A especialista reforça que os responsáveis precisam estar conscientes dessa responsabilidade, assim como as escolas têm o papel de entender como devem sensibilizar e mobilizar sua comunidade. “Se for famílias que não têm muito tempo, é preciso abrir horários alternativos para conversas aos fins de semana, por exemplo. O professor que está perto do aluno pode ter mais facilidade e ser um articulador para lançar mais possibilidades de viabilizar essa conexão”, diz.
É necessário equilibrar as responsabilidades
Entender as dificuldades de ambos os lados é fundamental para uma troca positiva. Nesse sentido, o equilíbrio nos dois papéis requer ajustes nos detalhes e na rotina. De acordo com Cleuza Repulho, especialista em educação na Fundação Getúlio Vargas (FGV), é complicado a escola convocar uma reunião de pais durante a semana, em horário comercial. Assim como as famílias não podem atribuir para uma instituição de ensino a obrigação de educar seus filhos. “Já vi mães dizendo para as professoras que as crianças só obedeciam a elas. Por outro lado, há escolas que enviam lições de casa sobre conteúdos que ainda não foram aprendidos. Ou seja, não dá para transferir as responsabilidades”, defende.
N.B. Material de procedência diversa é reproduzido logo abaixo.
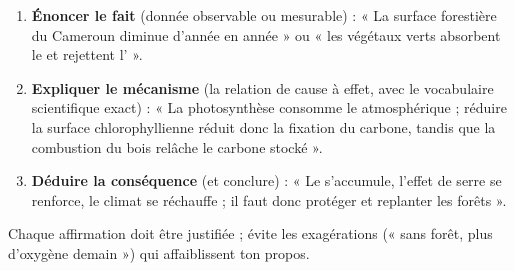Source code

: \documentclass[11pt]{article}
\begin{document}
\begin{methode}
\begin{enumerate}
\item \textbf{Énoncer le fait} (donnée observable ou mesurable) : « La surface forestière du Cameroun diminue d'année en année » ou « les végétaux verts absorbent le  et rejettent l' ».
\item \textbf{Expliquer le mécanisme} (la relation de cause à effet, avec le vocabulaire scientifique exact) : « La photosynthèse consomme le  atmosphérique ; réduire la surface chlorophyllienne réduit donc la fixation du carbone, tandis que la combustion du bois relâche le carbone stocké ».
\item \textbf{Déduire la conséquence} (et conclure) : « Le  s'accumule, l'effet de serre se renforce, le climat se réchauffe ; il faut donc protéger et replanter les forêts ».
\end{enumerate}
Chaque affirmation doit être justifiée ; évite les exagérations (« sans forêt, plus d'oxygène demain ») qui affaiblissent ton propos.
\end{methode}
\end{document}
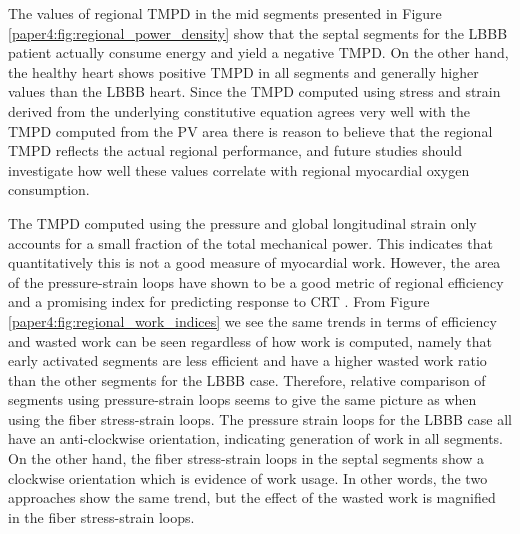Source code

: The values of regional TMPD in the mid segments presented
in Figure \ref{paper4:fig:regional_power_density} show that the septal
segments for the LBBB patient actually consume energy and yield a
negative TMPD. On the other hand, the healthy heart shows positive TMPD
in all segments and generally higher values than the LBBB heart.
Since the TMPD computed using stress and strain derived from the
underlying constitutive equation agrees very well with the TMPD
computed from the PV area there is reason to believe that the regional
TMPD reflects the actual regional performance, and future studies should
investigate how well these values correlate with regional myocardial
oxygen consumption. 

The TMPD computed using the pressure and global longitudinal strain
only accounts for a small fraction of the total mechanical power.
This indicates that quantitatively this is not a good measure of
myocardial work. However, the area of the pressure-strain loops have shown to be a good metric
of regional efficiency and a promising index for predicting response
to CRT \cite{vecera2016wasted}. From Figure
\ref{paper4:fig:regional_work_indices} we see the same trends in terms of efficiency and wasted
work can be seen regardless of how work is computed, namely that early
activated segments are less efficient and have a higher wasted work
ratio than the other segments for the LBBB case. Therefore, relative
comparison of segments using pressure-strain loops seems to give the
same picture as when using the fiber stress-strain loops. 
The pressure strain loops for the LBBB case all have an
anti-clockwise orientation, indicating generation of work in all
segments. On the other hand, the fiber stress-strain loops in the
septal segments show a clockwise orientation which is evidence of
work usage. In other words, the two approaches show the same
trend, but the effect of the wasted work is magnified in the fiber
stress-strain loops.  



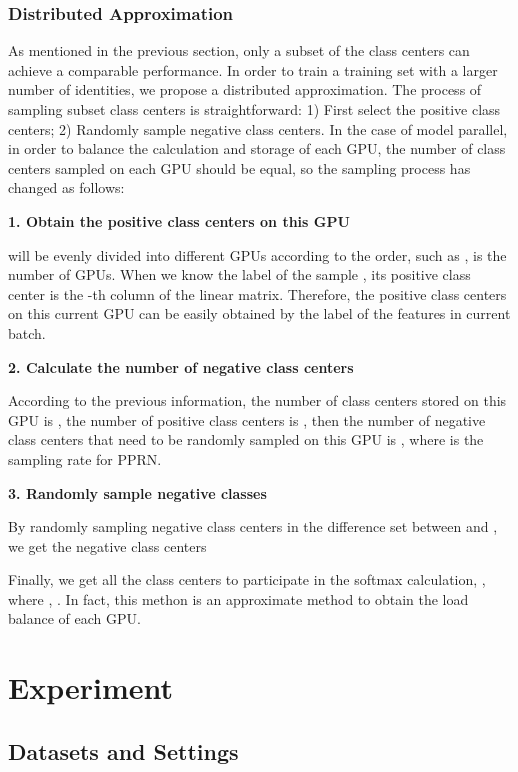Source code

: \documentclass[letterpaper]{article} \usepackage{style/aaai21}  \usepackage{times}  \usepackage{helvet} \usepackage{courier}  \usepackage[hyphens]{url}  \usepackage{graphicx} \usepackage{color}
\begin{document}
\subsubsection{Distributed Approximation}
As mentioned in the previous section, only a subset of the class centers can achieve a comparable performance. In order to train a training set with a larger number of identities, we propose a distributed approximation. The process of sampling subset class centers is  straightforward: 1) First select the positive class centers; 2) Randomly sample negative class centers. In the case of model parallel, in order to balance the calculation and storage of each GPU, the number of class centers sampled on each GPU should be equal, so the sampling process has changed as follows: 

\noindent \textbf{1. Obtain the positive class centers on this GPU}  

 will be evenly divided into different GPUs according to the order, such as ,  is the number of GPUs. When we know the label  of the sample , its positive class center is the -th column of the  linear matrix. Therefore, the positive class centers  on this current GPU can be easily obtained by the label  of the features in current batch.

\noindent \textbf{2. Calculate the number of negative class centers} 
  
According to the previous information, the number of class centers stored on this GPU is , the number of positive class centers is , then the number of negative class centers that need to be randomly sampled on this GPU is , where  is the sampling rate for PPRN.

\noindent \textbf{3. Randomly sample negative classes}  

By randomly sampling  negative class centers in the difference set between  and , we get the negative class centers  

Finally, we get all the class centers to participate in the softmax calculation, , where , . In fact, this methon is an approximate method to obtain the load balance of each GPU.

\begin{small} 

\end{small}


\section{Experiment}
\subsection{Datasets and Settings}
\end{document}
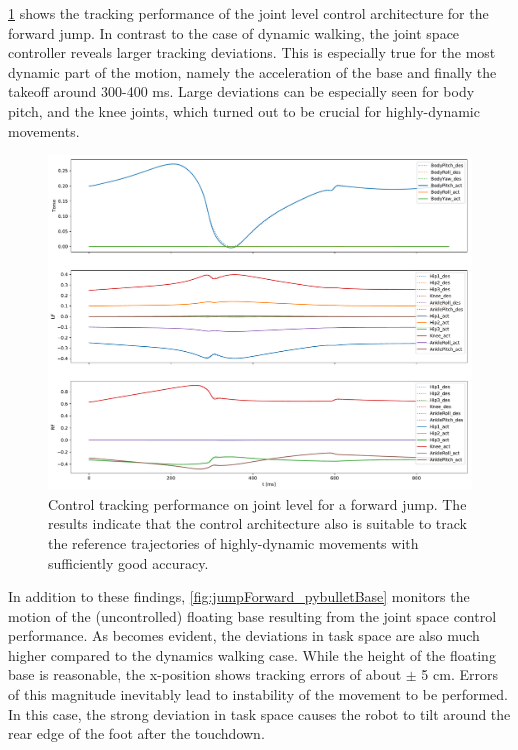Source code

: \cref{fig:jumpForward_pybulletTracking} shows the tracking performance of the joint level control architecture for the forward jump. In contrast to the case of dynamic walking, the joint space controller reveals larger tracking deviations. This is especially true for the most dynamic part of the motion, namely the acceleration of the base and finally the takeoff around 300-400 ms. Large deviations can be especially seen for body pitch, and the knee joints, which turned out to be crucial for highly-dynamic movements. 

\begin{figure}[h!]
\centering	
\includegraphics[width=.85\textwidth]{fig/jumpForward/pybullet/pybulletTracking}
\caption[Control tracking performance on joint level for a forward jump]{Control tracking performance on joint level for a forward jump. The results indicate that the control architecture also is suitable to track the reference trajectories of highly-dynamic movements with sufficiently good accuracy.}
\label{fig:jumpForward_pybulletTracking}
\end{figure}

In addition to these findings, \cref{fig:jumpForward_pybulletBase} monitors the motion of the (uncontrolled) floating base resulting from the joint space control performance. As becomes evident, the deviations in task space are also much higher compared to the dynamics walking case. While the height of the floating base is reasonable, the x-position shows tracking errors of about $\pm$ 5 cm. Errors of this magnitude inevitably lead to instability of the movement to be performed. In this case, the strong deviation in task space causes the robot to tilt around the rear edge of the foot after the touchdown. 

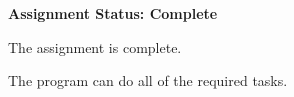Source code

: \documentclass[11pt]{memo}
\begin{document}
\USM

\Date{\today}

\begin{memo}

\textbf{Assignment Status: Complete}

The assignment is complete.

The program can do all of the required tasks.  

\end{memo}
\end{document}
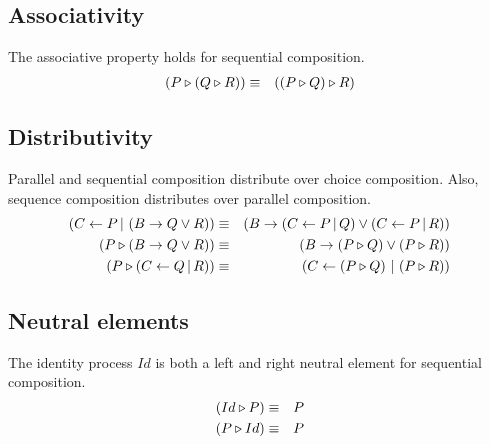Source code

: \vspace*{-0.75em}
\subsection{Associativity}
\vspace*{-0.75em}
The associative property holds for sequential composition.
\begin{eqnarray*}
  \left( P \triangleright \left( Q \triangleright R \right) \right) & \equiv & \left( \left( P \triangleright Q \right) \triangleright R \right)
\end{eqnarray*}

\vspace*{-0.75em}
\subsection{Distributivity}
\vspace*{-0.75em}
Parallel and sequential composition distribute over choice composition. Also, sequence composition distributes over parallel composition.
\begin{eqnarray*}
  \left( C \gets P \, | \, \left( B \to Q \vee R \right) \right) & \equiv & \left( B \to \left( C \gets P \, | \, Q \right) \vee \left( C \gets P \, | \, R \right) \right) \\
  \left( P \triangleright \left( B \to Q \vee R \right) \right) & \equiv & \left( B \to \left( P \triangleright Q \right) \vee \left( P \triangleright R \right) \right) \\
  \left( P \triangleright \left( C \gets Q \, | \, R \right) \right) & \equiv & \left( C \gets \left( P \triangleright Q \right) \, | \, \left( P \triangleright R \right) \right)
\end{eqnarray*}

\vspace*{-0.75em}
\subsection{Neutral elements}
\vspace*{-0.75em}
The identity process $Id$ is both a left and right neutral element for sequential composition.
\vspace*{-1em}
\begin{eqnarray*}
  \left( Id \triangleright P \right) & \equiv & P \\
  \left( P \triangleright Id \right) & \equiv & P
\end{eqnarray*}

\vspace*{-0.75em}
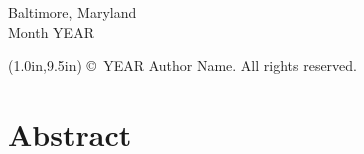 \documentclass[12pt,letterpaper]{article}   %
\def\GlobalMargin{1.0in}
\def\MainTextSpacing{\singlespacing}        %
\def\TOCTextSpacing{\singlespacing}         %
\numberwithin{equation}{section}        %
\begin{document}

\vspace{0.75in}                     %



\begin{center}
    Baltimore, Maryland \\          %
    Month YEAR                      %
    
    {\begin{textblock*}{\textwidth}(\GlobalMargin,9.5in)
        \copyright\ YEAR Author Name. All rights reserved.
    \end{textblock*}
    \null}
\end{center}







\clearpage 
{}
\setcounter{page}{2}
\MainTextSpacing
{}
\section*{Abstract}

\blindtext




\clearpage
{}
\TOCTextSpacing                         %
\hypersetup{linkcolor=black}            %


\renewcommand{\contentsname}{Table of Contents \vspace{3.6pt} \hrule}
\tableofcontents


\clearpage {}
\renewcommand{\listtablename}{List of Tables \vspace{3.6pt} \hrule}
\listoftables
\clearpage
\end{document}
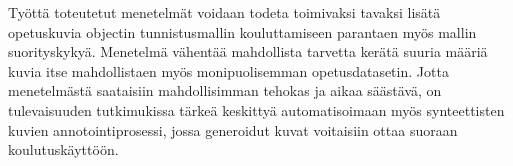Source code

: Työttä toteutetut menetelmät voidaan todeta toimivaksi tavaksi lisätä opetuskuvia objectin tunnistusmallin kouluttamiseen parantaen myös mallin suorityskykyä. Menetelmä vähentää mahdollista tarvetta kerätä suuria määriä kuvia itse mahdollistaen myös monipuolisemman opetusdatasetin. Jotta menetelmästä saataisiin mahdollisimman tehokas ja aikaa säästävä, on tulevaisuuden tutkimukissa tärkeä keskittyä automatisoimaan myös synteettisten kuvien annotointiprosessi, jossa generoidut kuvat voitaisiin ottaa suoraan koulutuskäyttöön.
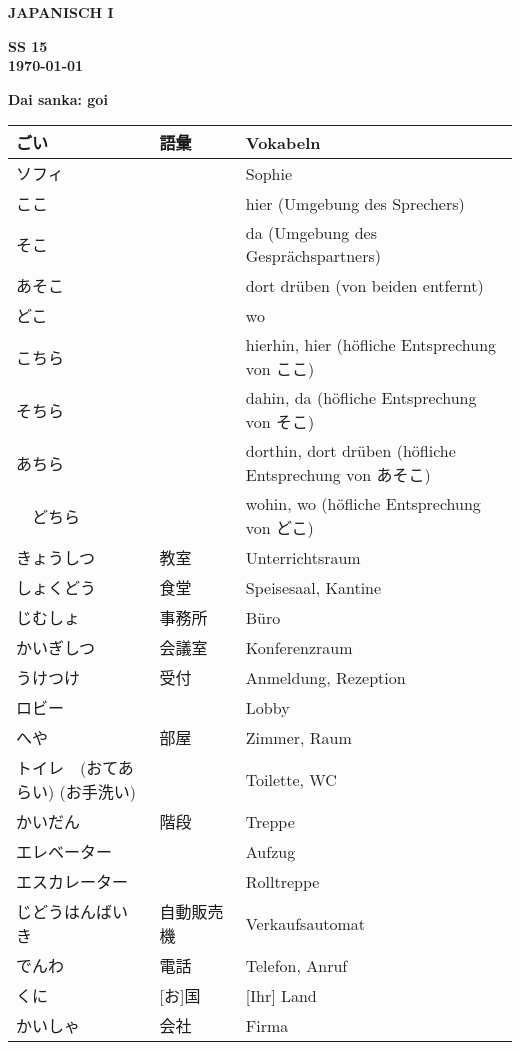 \documentclass[a4paper,10pt]{article}
\def\header#1#2#3#4#5#6{\pagestyle{empty}
\noindent
\begin{minipage}[t]{0.6\textwidth}
\begin{flushleft}
\bf #4\\%
#5 %
\end{flushleft}
\end{minipage}
\begin{minipage}[t]{0.4\textwidth}
\begin{flushright}
\bf #6\\
#2 %
\end{flushright}
\end{minipage}

\begin{center}
{\Large\bf Dai sanka: goi} %

\end{center}
}
\begin{document}
\header{Nr. 2 \\}{\today}{11.05.15}{JAPANISCH I}{}{SS 15}
\pagestyle{plain}
\begin{CJK}{UTF8}{min}
\begin{center}
\begin{longtable}{|p{4cm}|p{2cm}|p{8cm}|}
  \hline
  ごい & 語彙 & Vokabeln \\
  \hline \hline
  ソフィ	& & Sophie \\
  \hline
  ここ　& & hier (Umgebung des Sprechers) \\
  \hline  
  そこ  & & da (Umgebung des Gespr\"achspartners) \\  
  \hline
  あそこ	& & dort dr\"uben (von beiden entfernt) \\
  \hline
  どこ　& & wo \\
  \hline  
  こちら  & & hierhin, hier (h\"ofliche Entsprechung von ここ)\\
  \hline
  そちら	& & dahin, da (h\"ofliche Entsprechung von そこ)\\
  \hline
  あちら　& & dorthin, dort dr\"uben (h\"ofliche Entsprechung von \newline あそこ)\\
  \hline
　どちら  & & wohin, wo (h\"ofliche Entsprechung von どこ)\\
  \hline
  きょうしつ & 教室 & Unterrichtsraum\\
  \hline
  しょくどう & 食堂　　& Speisesaal, Kantine \\
  \hline
  じむしょ　& 事務所　& B\"uro\\
  \hline  
  かいぎしつ　& 会議室　& Konferenzraum\\
  \hline
  うけつけ &	受付　& Anmeldung, Rezeption\\
  \hline
  ロビー　& & Lobby\\
  \hline  
  へや &	部屋　& Zimmer, Raum\\
  \hline
  トイレ　(おてあらい) (お手洗い) & & Toilette, WC\\
  \hline
  かいだん &	階段　& Treppe\\
  \hline  
  エレベーター & & Aufzug\\
  \hline
  エスカレーター & & Rolltreppe\\
  \hline
  じどうはんばいき	& 自動販売機　& Verkaufsautomat\\
  \hline  
  でんわ & 電話  & Telefon, Anruf\\
  \hline
  [お]くに & [お]国	& [Ihr] Land \\
  \hline
  かいしゃ &	会社　& Firma\\

\end{longtable}
\end{center}
\end{CJK}
\end{document}
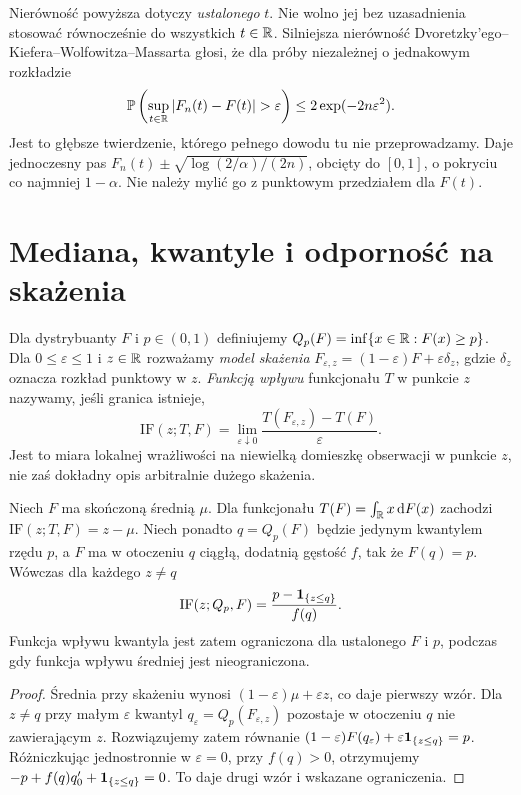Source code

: \begin{uwaga}
Nierówność powyższa dotyczy \emph{ustalonego} $t$.
Nie wolno jej bez uzasadnienia stosować równocześnie
do wszystkich $t\in\mathbb R$. Silniejsza nierówność
Dvoretzky'ego--Kiefera--Wolfowitza--Massarta głosi,
że dla próby niezależnej o jednakowym rozkładzie
\[
 \Prob\left(\sup_{t\in\R}|F_n(t)-F(t)|>\varepsilon\right)
 \le2\exp(-2n\varepsilon^2).
\]
Jest to głębsze twierdzenie, którego pełnego dowodu
tu nie przeprowadzamy. Daje jednoczesny pas
$F_n(t)\pm\sqrt{\log(2/\alpha)/(2n)}$, obcięty do
$[0,1]$, o pokryciu co najmniej $1-\alpha$.
Nie należy mylić go z punktowym przedziałem dla $F(t)$.
\end{uwaga}

\section{Mediana, kwantyle i odporność na skażenia}
\begin{definicja}
Dla dystrybuanty $F$ i $p\in(0,1)$ definiujemy
$Q_p(F)=\inf\{x\in\mathbb R:F(x)\ge p\}$.
Dla $0\le\varepsilon\le1$ i $z\in\mathbb R$ rozważamy
\emph{model skażenia}
$F_{\varepsilon,z}=(1-\varepsilon)F+\varepsilon\delta_z$,
gdzie $\delta_z$ oznacza rozkład punktowy w $z$.
\emph{Funkcją wpływu} funkcjonału $T$ w punkcie $z$ nazywamy,
jeśli granica istnieje,
\[
 \mathrm{IF}(z;T,F)=
 \lim_{\varepsilon\downarrow0}
 \frac{T(F_{\varepsilon,z})-T(F)}{\varepsilon}.
\]
Jest to miara lokalnej wrażliwości na niewielką domieszkę
obserwacji w punkcie $z$, nie zaś dokładny opis
arbitralnie dużego skażenia.
\end{definicja}

\begin{twierdzenie}
\label{thm:influence-mean-quantile}
Niech $F$ ma skończoną średnią $\mu$.
Dla funkcjonału $T(F)=\int_\mathbb R x\,\mathrm d F(x)$
zachodzi $\mathrm{IF}(z;T,F)=z-\mu$.
Niech ponadto $q=Q_p(F)$ będzie jedynym kwantylem
rzędu $p$, a $F$ ma w otoczeniu $q$ ciągłą,
dodatnią gęstość $f$, tak że $F(q)=p$.
Wówczas dla każdego $z\ne q$
\[
 \mathrm{IF}(z;Q_p,F)=
 \frac{p-\mathbf 1_{\{z\le q\}}}{f(q)}.
\]
Funkcja wpływu kwantyla jest zatem ograniczona
dla ustalonego $F$ i $p$, podczas gdy funkcja wpływu
średniej jest nieograniczona.
\end{twierdzenie}
\begin{proof}
Średnia przy skażeniu wynosi
$(1-\varepsilon)\mu+\varepsilon z$, co daje pierwszy wzór.
Dla $z\ne q$ przy małym $\varepsilon$ kwantyl
$q_\varepsilon=Q_p(F_{\varepsilon,z})$ pozostaje
w otoczeniu $q$ nie zawierającym $z$.
Rozwiązujemy zatem równanie
$(1-\varepsilon)F(q_\varepsilon)+
\varepsilon\mathbf 1_{\{z\le q\}}=p$.
Różniczkując jednostronnie w $\varepsilon=0$,
przy $f(q)>0$, otrzymujemy
$-p+f(q)q'_0+\mathbf 1_{\{z\le q\}}=0$.
To daje drugi wzór i wskazane ograniczenia.
\end{proof}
A pesquisa de mestrado “Percepções dos professores sobre a relação com as famílias dos alunos”, da psicóloga Larissa Schutte Vidotti, da Universidade de São Paulo (USP), aborda justamente a compreensão dos limites e da importância da integração. “A escola exerce uma postura superior frente às famílias, aumentando a distância entre uma e outra e dificultando sua interação”, diz o texto. Por isso, a necessidade de estabelecer uma “gestão democrática.”
Vidotti afirma que quando a equipe escolar se mostra mais paciente e compreensiva com as famílias, recebe respostas mais positivas delas, que se revelam colaborativas no que for preciso. “Percebeu-se também que elogiar os alunos pode aumentar o elo do professor com a família, pois professores que utilizam este recurso, ao invés de se queixarem dos alunos, conseguiam maior apoio dos pais ou responsáveis”, disserta. “Isso não significa deixar de abordar os problemas, mas rever a forma como eles são transmitidos, ressaltando os aspectos positivos das crianças a fim de fortalecer também sua autoestima.”
Como as escolas podem se integrar com as famílias?
Em diferentes regiões do país, essa união fez a diferença na educação integral das crianças e na dinâmica da comunidade escolar. O Lunetas conta um pouco mais sobre quatro iniciativas que deram certo, confira:
1. Apoio mútuo na Ilha do Marajó (PA)
Na Escola Municipal São Marcos, em uma área ribeirinha de Muaná, na Ilha do Marajó, no Pará, as famílias viraram aliadas a partir de um projeto de aproximação individual. Como os responsáveis das crianças não participavam das reuniões periódicas em grupo, a gestão criou uma estratégia chamada “Aprendizagem em família: diálogo na escola”.
O primeiro passo começou nas casas dos alunos, onde um representante da equipe gestora visita cada endereço, muitas vezes de barco, para entender como é a vida desse estudante, com quem ele vive, como é criado e tratado. Tudo com a autorização da família e feito com acolhimento e empatia.
“Muitos pais não têm instrução e não conseguem ajudar as crianças em casa. Outros têm trabalhos braçais e se cansam muito ou não têm tempo. Há, ainda, casos de pais separados e de crianças vivendo em zona de conflito”, conta a diretora Francilaura Barbosa da Silva. Ela diz que as visitas também se tornam um momento de desabafo das famílias, que muitas vezes só precisa ser ouvida. “Precisamos desse olhar mais atento para conseguir trazer a família para gente”, defende.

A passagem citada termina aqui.